◆ **Problem details**
Each line from the one containing "- In a computer, the" to the end of the entries below must be restated exactly, and no other line should appear.

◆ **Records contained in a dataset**
--------------------------------
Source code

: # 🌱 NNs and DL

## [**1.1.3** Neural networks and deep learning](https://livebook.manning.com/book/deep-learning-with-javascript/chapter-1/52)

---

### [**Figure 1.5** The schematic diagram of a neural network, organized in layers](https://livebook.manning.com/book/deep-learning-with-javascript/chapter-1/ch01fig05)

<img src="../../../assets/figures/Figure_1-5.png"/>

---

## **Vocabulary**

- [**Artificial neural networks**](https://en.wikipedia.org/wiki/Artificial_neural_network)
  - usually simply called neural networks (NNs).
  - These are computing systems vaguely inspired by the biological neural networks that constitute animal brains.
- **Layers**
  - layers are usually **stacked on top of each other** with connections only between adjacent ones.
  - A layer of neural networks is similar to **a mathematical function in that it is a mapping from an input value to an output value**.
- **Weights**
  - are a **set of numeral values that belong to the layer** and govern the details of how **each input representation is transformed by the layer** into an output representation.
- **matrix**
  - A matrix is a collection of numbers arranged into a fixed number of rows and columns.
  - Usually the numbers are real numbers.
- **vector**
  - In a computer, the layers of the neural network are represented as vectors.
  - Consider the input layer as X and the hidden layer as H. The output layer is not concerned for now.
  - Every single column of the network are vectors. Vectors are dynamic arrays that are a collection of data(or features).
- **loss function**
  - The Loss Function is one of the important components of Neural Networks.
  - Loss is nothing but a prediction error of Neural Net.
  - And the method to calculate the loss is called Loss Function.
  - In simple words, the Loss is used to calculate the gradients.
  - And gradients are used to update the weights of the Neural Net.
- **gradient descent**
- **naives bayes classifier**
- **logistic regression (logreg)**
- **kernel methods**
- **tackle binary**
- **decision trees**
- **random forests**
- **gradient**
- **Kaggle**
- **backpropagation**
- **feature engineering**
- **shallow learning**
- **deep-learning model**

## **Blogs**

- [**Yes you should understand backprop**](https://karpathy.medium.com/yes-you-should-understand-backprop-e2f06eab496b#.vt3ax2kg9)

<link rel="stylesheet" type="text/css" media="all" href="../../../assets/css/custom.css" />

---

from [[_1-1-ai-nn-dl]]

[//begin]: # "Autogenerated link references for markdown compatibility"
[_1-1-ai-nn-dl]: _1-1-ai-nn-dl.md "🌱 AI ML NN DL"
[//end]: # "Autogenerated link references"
--------------------------------
◆ **Written solution**
  - In a computer, the layers of the neural network are represented as vectors.
  - Consider the input layer as X and the hidden layer as H. The output layer is not concerned for now.
  - Every single column of the network are vectors. Vectors are dynamic arrays that are a collection of data(or features).
- **loss function**
  - The Loss Function is one of the important components of Neural Networks.
  - Loss is nothing but a prediction error of Neural Net.
  - And the method to calculate the loss is called Loss Function.
  - In simple words, the Loss is used to calculate the gradients.
  - And gradients are used to update the weights of the Neural Net.
- **gradient descent**
- **naives bayes classifier**
- **logistic regression (logreg)**
- **kernel methods**
- **tackle binary**
- **decision trees**
- **random forests**
- **gradient**
- **Kaggle**
- **backpropagation**
- **feature engineering**
- **shallow learning**
- **deep-learning model**

## **Blogs**

- [**Yes you should understand backprop**](https://karpathy.medium.com/yes-you-should-understand-backprop-e2f06eab496b#.vt3ax2kg9)

<link rel="stylesheet" type="text/css" media="all" href="../../../assets/css/custom.css" />

---

from [[_1-1-ai-nn-dl]]

[//begin]: # "Autogenerated link references for markdown compatibility"
[_1-1-ai-nn-dl]: _1-1-ai-nn-dl.md "🌱 AI ML NN DL"
[//end]: # "Autogenerated link references"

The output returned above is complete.